An der Schule gab es in der Lehrerschaft Wehrmachtsoffiziere mit und ohne Holzbein. Sie hatten fast alle nur das Notabitur und eine Nachkriegsausbildung.

Dasselbe Gewurschtel gab es 1990 nach dem Zusammenbruch. Meine Freundin suchte ständig Fachkräfte, aber der Markt war leer. Sie stellte allein vier Baustoffverfahrenstechniker ein, von denen der Arbeitsmarkt überschwemmt war, die aber Lerning bei Duing die Anforderungen nach kurzer Zeit erfüllten. ja eigentlich besser waren, als die Architekten mit einem Patent. Das Architekturstudium war davon abhängig gewesen, ob die Eltern in der Partei gewesen waren, entsprechend doof waren die Absolventen. Auch mir selbst fehlten russenzeitbedingt die höheren Weihen, um einen Bauantrag abzugeben. Nichts desto Trotz gewann ich mit fremden Stempeln zahlreiche Wettbewerbe.

Inzwischen wird immer mehr Wert auf formale Qualifikationen gelegt, die Kammern sind ständig auf der Jagd nach fähigen Übertretern. Aber die Wirtschaft ist im Gegensatz zu den Durchwurschtelzeiten im Niedergang. Aus meiner Erfahrung behaupte ich, daß Motivation immer besser ist, als Ausbildung. Was derzeit fehlt ist freie Bahn für die Tüchtigen und Leistungswille.

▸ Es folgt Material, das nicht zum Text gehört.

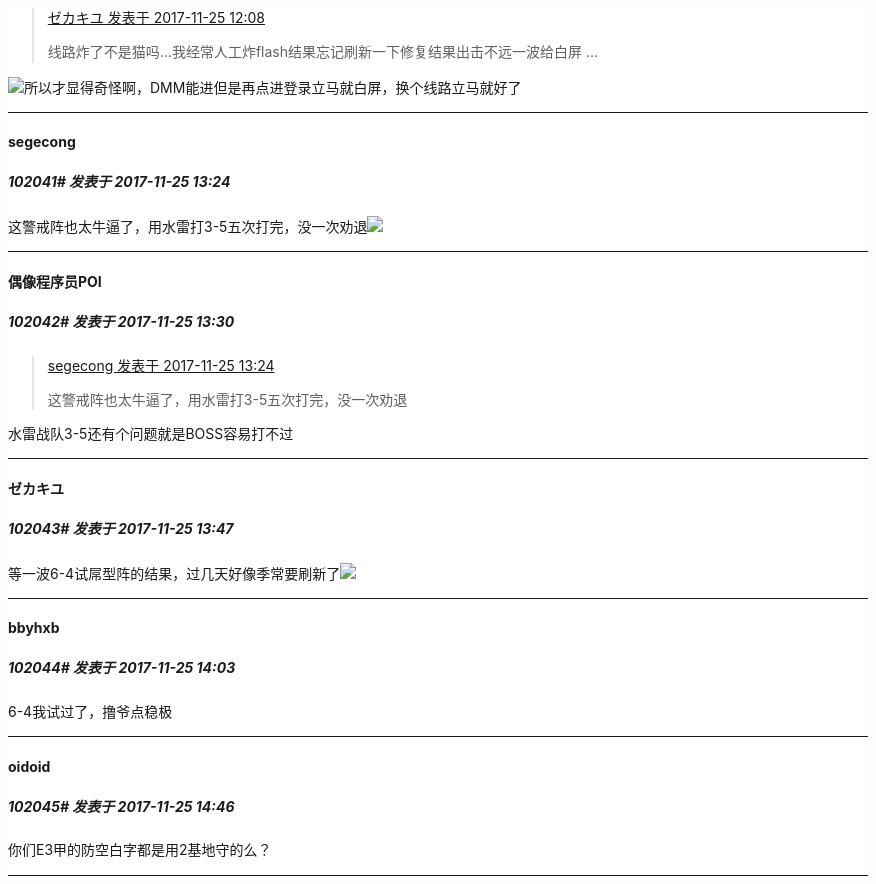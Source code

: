 
<blockquote><a href="httphttps://bbs.saraba1st.com/2b/forum.php?mod=redirect&amp;goto=findpost&amp;pid=37826029&amp;ptid=930880" target="_blank">ゼカキユ 发表于 2017-11-25 12:08</a>

线路炸了不是猫吗…我经常人工炸flash结果忘记刷新一下修复结果出击不远一波给白屏 ...</blockquote>
<img src="https://static.saraba1st.com/image/smiley/face2017/053.png" referrerpolicy="no-referrer">所以才显得奇怪啊，DMM能进但是再点进登录立马就白屏，换个线路立马就好了


*****

####  segecong  
##### 102041#       发表于 2017-11-25 13:24


这警戒阵也太牛逼了，用水雷打3-5五次打完，没一次劝退<img src="https://static.saraba1st.com/image/smiley/face2017/013.png" referrerpolicy="no-referrer">


*****

####  偶像程序员POI  
##### 102042#       发表于 2017-11-25 13:30


<blockquote><a href="httphttps://bbs.saraba1st.com/2b/forum.php?mod=redirect&amp;goto=findpost&amp;pid=37826585&amp;ptid=930880" target="_blank">segecong 发表于 2017-11-25 13:24</a>

这警戒阵也太牛逼了，用水雷打3-5五次打完，没一次劝退</blockquote>
水雷战队3-5还有个问题就是BOSS容易打不过


*****

####  ゼカキユ  
##### 102043#       发表于 2017-11-25 13:47


等一波6-4试屌型阵的结果，过几天好像季常要刷新了<img src="https://static.saraba1st.com/image/smiley/face2017/065.png" referrerpolicy="no-referrer">


*****

####  bbyhxb  
##### 102044#       发表于 2017-11-25 14:03


6-4我试过了，撸爷点稳极


*****

####  oidoid  
##### 102045#       发表于 2017-11-25 14:46


你们E3甲的防空白字都是用2基地守的么？


*****
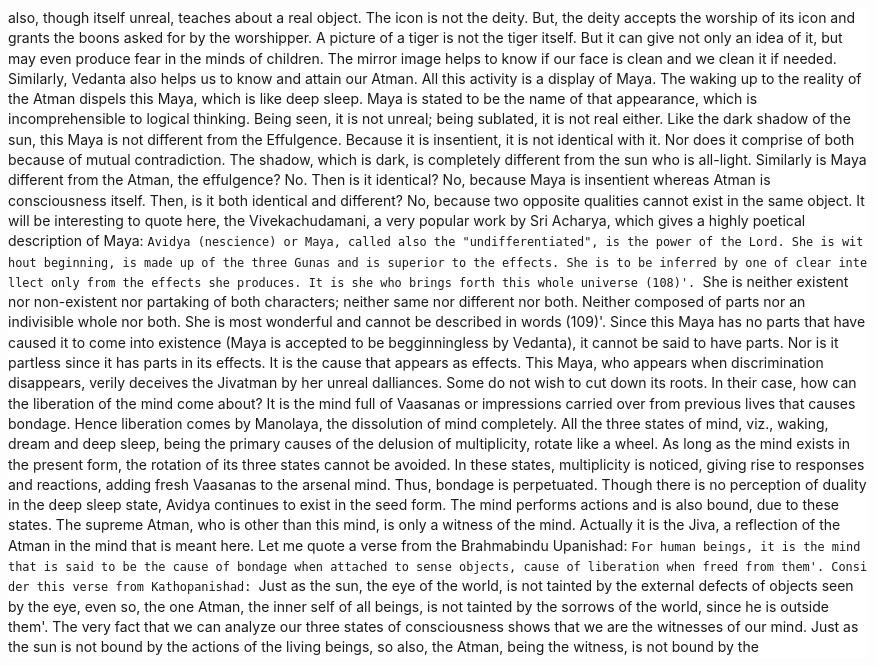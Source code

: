 also, though itself unreal, teaches about a real object. The icon is
not the deity. But, the deity accepts the worship of its icon and
grants the boons asked for by the worshipper. A picture of a tiger is
not the tiger itself. But it can give not only an idea of it, but may
even produce fear in the minds of children. The mirror image helps to
know if our face is clean and we clean it if needed. Similarly,
Vedanta also helps us to know and attain our Atman.
        All this activity is a display of Maya. The waking up to the
reality of the Atman dispels this Maya, which is like deep sleep.
Maya is stated to be the name of that appearance, which is
incomprehensible to logical thinking. Being seen, it is not unreal;
being sublated, it is not real either. Like the dark shadow of the
sun, this Maya is not different from the Effulgence. Because it is
insentient, it is not identical with it. Nor does it comprise of both
because of mutual contradiction. The shadow, which is dark, is
completely different from the sun who is all-light. Similarly is Maya
different from the Atman, the effulgence? No. Then is it identical?
No, because Maya is insentient whereas Atman is consciousness itself.
Then, is it both identical and different? No, because two opposite
qualities cannot exist in the same object. It will be interesting to
quote here, the Vivekachudamani, a very popular work by Sri Acharya,
which gives a highly poetical description of Maya: `Avidya
(nescience) or Maya, called also the "undifferentiated", is the power
of the Lord. She is without beginning, is made up of the three Gunas
and is superior to the effects. She is to be inferred by one of clear
intellect only from the effects she produces. It is she who brings
forth this whole universe (108)'.
        `She is neither existent nor non-existent nor partaking of
both characters; neither same nor different nor both. Neither
composed of parts nor an indivisible whole nor both. She is most
wonderful and cannot be described in words (109)'.
        Since this Maya has no parts that have caused it to come into
existence (Maya is accepted to be begginningless by Vedanta), it
cannot be said to have parts. Nor is it partless since it has parts
in its effects. It is the cause that appears as effects. This Maya,
who appears when discrimination disappears, verily deceives the
Jivatman by her unreal dalliances. Some do not wish to cut down its
roots. In their case, how can the liberation of the mind come about?
It is the mind full of Vaasanas or impressions carried over from
previous lives that causes bondage. Hence liberation comes by
Manolaya, the dissolution of mind completely. All the three states of
mind, viz., waking, dream and deep sleep, being the primary causes of
the delusion of multiplicity, rotate like a wheel. As long as the
mind exists in the present form, the rotation of its three states
cannot be avoided. In these states, multiplicity is noticed, giving
rise to responses and reactions, adding fresh Vaasanas to the arsenal
mind. Thus, bondage is perpetuated. Though there is no perception of
duality in the deep sleep state, Avidya continues to exist in the
seed form.
        The mind performs actions and is also bound, due to these
states. The supreme Atman, who is other than this mind, is only a
witness of the mind. Actually it is the Jiva, a reflection of the
Atman in the mind that is meant here. Let me quote a verse from the
Brahmabindu Upanishad: `For human beings, it is the mind that is said
to be the cause of bondage when attached to sense objects, cause of
liberation when freed from them'. Consider this verse from
Kathopanishad: `Just as the sun, the eye of the world, is not tainted
by the external defects of objects seen by the eye, even so, the one
Atman, the inner self of all beings, is not tainted by the sorrows of
the world, since he is outside them'. The very fact that we can
analyze our three states of consciousness shows that we are the
witnesses of our mind.
        Just as the sun is not bound by the actions of the living
beings, so also, the Atman, being the witness, is not bound by the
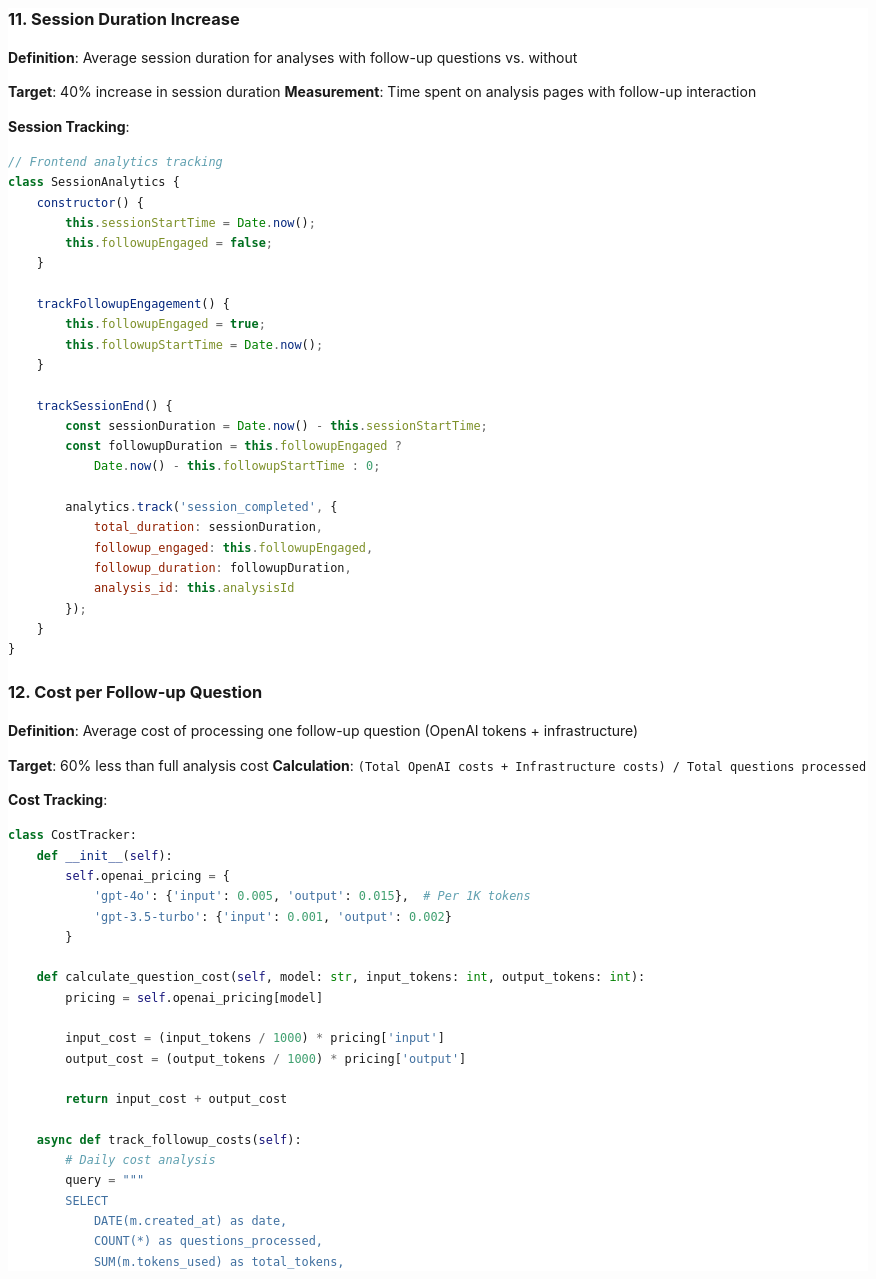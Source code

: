### 11. Session Duration Increase
**Definition**: Average session duration for analyses with follow-up questions vs. without

**Target**: 40% increase in session duration
**Measurement**: Time spent on analysis pages with follow-up interaction

**Session Tracking**:
```javascript
// Frontend analytics tracking
class SessionAnalytics {
    constructor() {
        this.sessionStartTime = Date.now();
        this.followupEngaged = false;
    }
    
    trackFollowupEngagement() {
        this.followupEngaged = true;
        this.followupStartTime = Date.now();
    }
    
    trackSessionEnd() {
        const sessionDuration = Date.now() - this.sessionStartTime;
        const followupDuration = this.followupEngaged ? 
            Date.now() - this.followupStartTime : 0;
        
        analytics.track('session_completed', {
            total_duration: sessionDuration,
            followup_engaged: this.followupEngaged,
            followup_duration: followupDuration,
            analysis_id: this.analysisId
        });
    }
}
```

### 12. Cost per Follow-up Question
**Definition**: Average cost of processing one follow-up question (OpenAI tokens + infrastructure)

**Target**: 60% less than full analysis cost
**Calculation**: `(Total OpenAI costs + Infrastructure costs) / Total questions processed`

**Cost Tracking**:
```python
class CostTracker:
    def __init__(self):
        self.openai_pricing = {
            'gpt-4o': {'input': 0.005, 'output': 0.015},  # Per 1K tokens
            'gpt-3.5-turbo': {'input': 0.001, 'output': 0.002}
        }
    
    def calculate_question_cost(self, model: str, input_tokens: int, output_tokens: int):
        pricing = self.openai_pricing[model]
        
        input_cost = (input_tokens / 1000) * pricing['input']
        output_cost = (output_tokens / 1000) * pricing['output']
        
        return input_cost + output_cost
    
    async def track_followup_costs(self):
        # Daily cost analysis
        query = """
        SELECT 
            DATE(m.created_at) as date,
            COUNT(*) as questions_processed,
            SUM(m.tokens_used) as total_tokens,
```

1987 war ich in der ZBOWL (Zwischengenossenschaftliche Bauorganisation Weimar-Land) für das Organisieren von Arbeitskleidung in der Mangelwirtschaft zuständig. Ich fragte eines Tags den Küchenleiter, ob er ein Käppi oder eine Kochmütze wöllte. „Die dümmsten Köche haben die höchsten Mützen“, war seine Antwort. Das war geballte Weisheit pur.

Grüße an den Inlandsgeheimdienst: „Ich bin gesund und kann arbeiten. Was verlang‘ ich mehr.“ (Geh. Rath v. Goethe am 23,06.1813 zu Zeltern)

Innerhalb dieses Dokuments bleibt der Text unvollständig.